With the vast majority of healthcare providers now offering some sort of virtual patient care option, telehealth itself is no longer a unique differentiator or added value. If care does not seem personalized and specialized, patients will look elsewhere. In an increasingly digital environment, strengthening the presence and expertise of physicians on the web through “web-based training” will be essential to ensure patient confidence. So will the tools and approaches that help humanize the patient experience.

Used to its full potential, telehealth can also improve in-person patient care. Anecdotally, the Clinic’s telehealth patients report a better experience of care overall, especially when they need a second opinion or a transition to in-person care. One reason is that Clinic providers perform a lot of behind-the-scenes tasks, such as collecting health records, which most providers leave with the patient. As a result, health record transfers occur in seconds rather than the days or weeks that patients may take to get these records and get them to their appointments.
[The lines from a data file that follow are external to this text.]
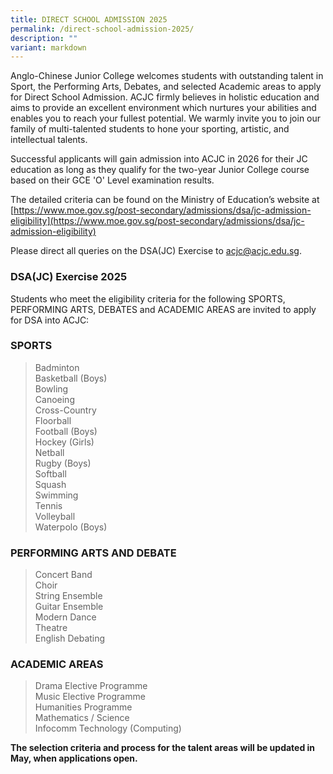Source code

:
 ```yaml
---
title: DIRECT SCHOOL ADMISSION 2025
permalink: /direct-school-admission-2025/
description: ""
variant: markdown
---
```

Anglo-Chinese Junior College welcomes students with outstanding talent in Sport, the Performing Arts, Debates, and selected Academic areas to apply for Direct School Admission. ACJC firmly believes in holistic education and aims to provide an excellent environment which nurtures your abilities and enables you to reach your fullest potential. We warmly invite you to join our family of multi-talented students to hone your sporting, artistic, and intellectual talents.

Successful applicants will gain admission into ACJC in 2026 for their JC education as long as they qualify for the two-year Junior College course based on their GCE 'O' Level examination results. 

The detailed criteria can be found on the Ministry of Education’s website at  [https://www.moe.gov.sg/post-secondary/admissions/dsa/jc-admission-eligibility](https://www.moe.gov.sg/post-secondary/admissions/dsa/jc-admission-eligibility)

Please direct all queries on the DSA(JC) Exercise to acjc@acjc.edu.sg.
### DSA(JC) Exercise 2025
Students who meet the eligibility criteria for the following SPORTS, PERFORMING ARTS, DEBATES and ACADEMIC AREAS are invited to apply for DSA into ACJC:<br>
<h3 id="sports">SPORTS</h3>
<blockquote>
<div>Badminton</div>
<div>Basketball (Boys)</div>
<div>Bowling</div>
<div>Canoeing</div>
<div>Cross-Country</div>
<div>Floorball</div>
	<div>Football (Boys)</div>
<div>Hockey (Girls)</div>
<div>Netball</div>
<div>Rugby (Boys)</div>
<div>Softball</div>
<div>Squash</div>
<div>Swimming</div>
<div>Tennis</div>
<div>Volleyball</div>
<div>Waterpolo (Boys)</div>
</blockquote>
<h3 id="performing-arts-and-debate">PERFORMING ARTS AND DEBATE</h3>
<blockquote>
<div>Concert Band</div>
<div>Choir</div>
<div>String Ensemble</div>
<div>Guitar Ensemble</div>
<div>Modern Dance</div>
<div>Theatre</div>
<div>English Debating</div>
</blockquote>
<h3 id="academic-areas">ACADEMIC AREAS</h3>
<blockquote>
<div>Drama Elective Programme</div>
<div>Music Elective Programme</div>
<div>Humanities Programme</div>
<div>Mathematics / Science</div>
<div>Infocomm Technology (Computing)</div>
</blockquote>


**The selection criteria and process for the talent areas will be updated in May, when applications open.**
RELATED: HHS: Telehealth Use In Medicare Increased 63-fold Last Year, Behavioral Health Increasing The Most

N ° 4: Excellence in telehealth offers a competitive advantage

An important concept exemplified by The Clinic’s approach is that telehealth is a vehicle, not a destination, for better health care. It is less about using virtual care to provide convenience and more about using technology to provide timely, appropriate, high-quality medical expertise to meet the medical needs of a given patient.

Telehealth per se is no longer a unique benefit. Rather, an organization’s ability to match members seeking virtual care with experts in their specific health condition will be a critical competitive differentiator. By providing virtual access to the best specialists and care available, insurers can attract more corporate clients and employers can attract higher caliber employees.
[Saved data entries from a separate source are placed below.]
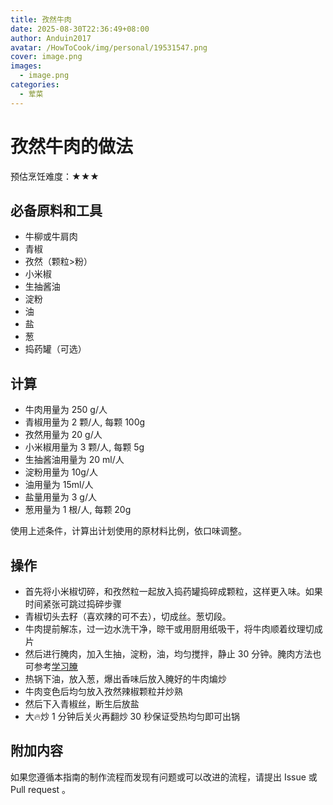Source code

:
 ```yaml
---
title: 孜然牛肉
date: 2025-08-30T22:36:49+08:00
author: Anduin2017
avatar: /HowToCook/img/personal/19531547.png
cover: image.png
images:
  - image.png
categories:
  - 荤菜
---
```


# 孜然牛肉的做法

预估烹饪难度：★★★

## 必备原料和工具

* 牛柳或牛肩肉
* 青椒
* 孜然（颗粒>粉）
* 小米椒
* 生抽酱油
* 淀粉
* 油
* 盐
* 葱
* 捣药罐（可选）

## 计算

* 牛肉用量为 250 g/人
* 青椒用量为 2 颗/人, 每颗 100g
* 孜然用量为 20 g/人
* 小米椒用量为 3 颗/人, 每颗 5g
* 生抽酱油用量为 20 ml/人
* 淀粉用量为 10g/人
* 油用量为 15ml/人
* 盐量用量为 3 g/人
* 葱用量为 1 根/人, 每颗 20g

使用上述条件，计算出计划使用的原材料比例，依口味调整。

## 操作

* 首先将小米椒切碎，和孜然粒一起放入捣药罐捣碎成颗粒，这样更入味。如果时间紧张可跳过捣碎步骤
* 青椒切头去籽（喜欢辣的可不去），切成丝。葱切段。
* 牛肉提前解冻，过一边水洗干净，晾干或用厨用纸吸干，将牛肉顺着纹理切成片
* 然后进行腌肉，加入生抽，淀粉，油，均匀搅拌，静止 30 分钟。腌肉方法也可参考[学习腌](../../tips/learn/学习腌.md)
* 热锅下油，放入葱，爆出香味后放入腌好的牛肉煸炒
* 牛肉变色后均匀放入孜然辣椒颗粒并炒熟
* 然后下入青椒丝，断生后放盐
* 大🔥炒 1 分钟后关火再翻炒 30 秒保证受热均匀即可出锅

## 附加内容

如果您遵循本指南的制作流程而发现有问题或可以改进的流程，请提出 Issue 或 Pull request 。
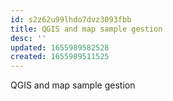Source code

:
 ```yaml
---
id: s2z62u99lhdo7dvz3093fbb
title: QGIS and map sample gestion
desc: ''
updated: 1655989582528
created: 1655989511525
---
```


QGIS and map sample gestion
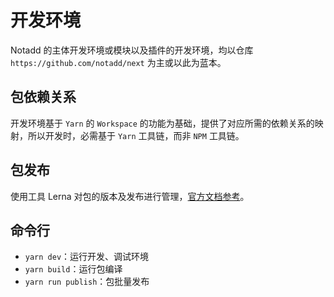 # 开发环境

Notadd 的主体开发环境或模块以及插件的开发环境，均以仓库 ```https://github.com/notadd/next``` 为主或以此为蓝本。

## 包依赖关系

开发环境基于 ```Yarn``` 的 ```Workspace``` 的功能为基础，提供了对应所需的依赖关系的映射，所以开发时，必需基于 ```Yarn``` 工具链，而非 ```NPM``` 工具链。

## 包发布

使用工具 Lerna 对包的版本及发布进行管理，[官方文档参考](https://lernajs.io/)。

## 命令行

- ```yarn dev```：运行开发、调试环境
- ```yarn build```：运行包编译
- ```yarn run publish```：包批量发布
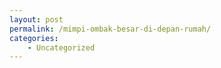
 ```yaml
---
layout: post
permalink: /mimpi-ombak-besar-di-depan-rumah/
categories:
    - Uncategorized
---
```


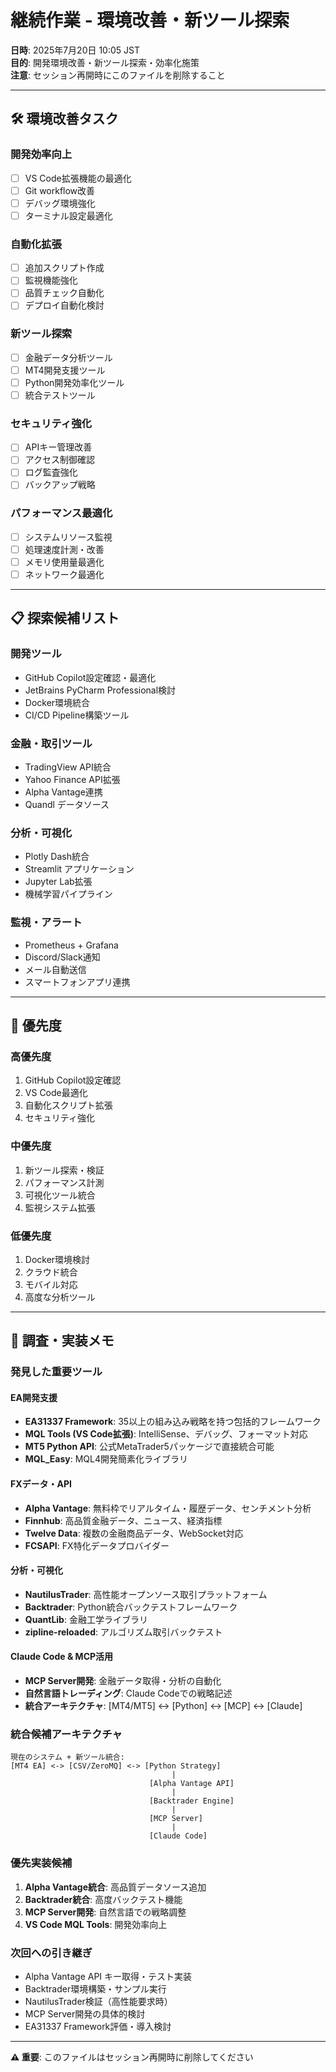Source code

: # 継続作業 - 環境改善・新ツール探索

**日時**: 2025年7月20日 10:05 JST  
**目的**: 開発環境改善・新ツール探索・効率化施策  
**注意**: セッション再開時にこのファイルを削除すること

---

## 🛠️ 環境改善タスク

### **開発効率向上**
- [ ] VS Code拡張機能の最適化
- [ ] Git workflow改善
- [ ] デバッグ環境強化
- [ ] ターミナル設定最適化

### **自動化拡張**
- [ ] 追加スクリプト作成
- [ ] 監視機能強化
- [ ] 品質チェック自動化
- [ ] デプロイ自動化検討

### **新ツール探索**
- [ ] 金融データ分析ツール
- [ ] MT4開発支援ツール
- [ ] Python開発効率化ツール
- [ ] 統合テストツール

### **セキュリティ強化**
- [ ] APIキー管理改善
- [ ] アクセス制御確認
- [ ] ログ監査強化
- [ ] バックアップ戦略

### **パフォーマンス最適化**
- [ ] システムリソース監視
- [ ] 処理速度計測・改善
- [ ] メモリ使用量最適化
- [ ] ネットワーク最適化

---

## 📋 探索候補リスト

### **開発ツール**
- GitHub Copilot設定確認・最適化
- JetBrains PyCharm Professional検討
- Docker環境統合
- CI/CD Pipeline構築ツール

### **金融・取引ツール**
- TradingView API統合
- Yahoo Finance API拡張
- Alpha Vantage連携
- Quandl データソース

### **分析・可視化**
- Plotly Dash統合
- Streamlit アプリケーション
- Jupyter Lab拡張
- 機械学習パイプライン

### **監視・アラート**
- Prometheus + Grafana
- Discord/Slack通知
- メール自動送信
- スマートフォンアプリ連携

---

## 🎯 優先度

### **高優先度**
1. GitHub Copilot設定確認
2. VS Code最適化
3. 自動化スクリプト拡張
4. セキュリティ強化

### **中優先度**
1. 新ツール探索・検証
2. パフォーマンス計測
3. 可視化ツール統合
4. 監視システム拡張

### **低優先度**
1. Docker環境検討
2. クラウド統合
3. モバイル対応
4. 高度な分析ツール

---

## 📝 調査・実装メモ

### **発見した重要ツール**

#### **EA開発支援**
- **EA31337 Framework**: 35以上の組み込み戦略を持つ包括的フレームワーク
- **MQL Tools (VS Code拡張)**: IntelliSense、デバッグ、フォーマット対応
- **MT5 Python API**: 公式MetaTrader5パッケージで直接統合可能
- **MQL_Easy**: MQL4開発簡素化ライブラリ

#### **FXデータ・API**
- **Alpha Vantage**: 無料枠でリアルタイム・履歴データ、センチメント分析
- **Finnhub**: 高品質金融データ、ニュース、経済指標
- **Twelve Data**: 複数の金融商品データ、WebSocket対応
- **FCSAPI**: FX特化データプロバイダー

#### **分析・可視化**
- **NautilusTrader**: 高性能オープンソース取引プラットフォーム
- **Backtrader**: Python統合バックテストフレームワーク
- **QuantLib**: 金融工学ライブラリ
- **zipline-reloaded**: アルゴリズム取引バックテスト

#### **Claude Code & MCP活用**
- **MCP Server開発**: 金融データ取得・分析の自動化
- **自然言語トレーディング**: Claude Codeでの戦略記述
- **統合アーキテクチャ**: [MT4/MT5] <-> [Python] <-> [MCP] <-> [Claude]

### **統合候補アーキテクチャ**
```
現在のシステム + 新ツール統合:
[MT4 EA] <-> [CSV/ZeroMQ] <-> [Python Strategy]
                                    |
                               [Alpha Vantage API]
                                    |
                               [Backtrader Engine]
                                    |
                               [MCP Server]
                                    |
                               [Claude Code]
```

### **優先実装候補**
1. **Alpha Vantage統合**: 高品質データソース追加
2. **Backtrader統合**: 高度バックテスト機能
3. **MCP Server開発**: 自然言語での戦略調整
4. **VS Code MQL Tools**: 開発効率向上

### **次回への引き継ぎ**
- Alpha Vantage API キー取得・テスト実装
- Backtrader環境構築・サンプル実行
- NautilusTrader検証（高性能要求時）
- MCP Server開発の具体的検討
- EA31337 Framework評価・導入検討

---

**⚠️ 重要**: このファイルはセッション再開時に削除してください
It’s time to take a next-level approach to telehealth

Since providers scaled up virtual care offerings to replace the loss of in-person visits during the first few months of the pandemic, consumers and providers have come to appreciate the value of virtual care. Now, members and employees expect it as part of their benefits. In a 2020 physician-consumer telehealth survey, 79% of consumers said they would see their primary care physician virtually, and 92% of providers said they plan to integrate telehealth into their post-COVID care .

The Clinic’s experience teaches key stakeholders in the healthcare industry that virtual care is not here to stay. It is critical to the success of every healthcare plan, provider and employer in 2022 and beyond.

Peter Rasmussen, MD, is Clinical Director, The Clinic by Cleveland Clinic, and Professor of Neurosurgery, Department of Neurosurgery, Cleveland Clinic and Cleveland Clinic Lerner College of Medicine, Case Western Reserve University.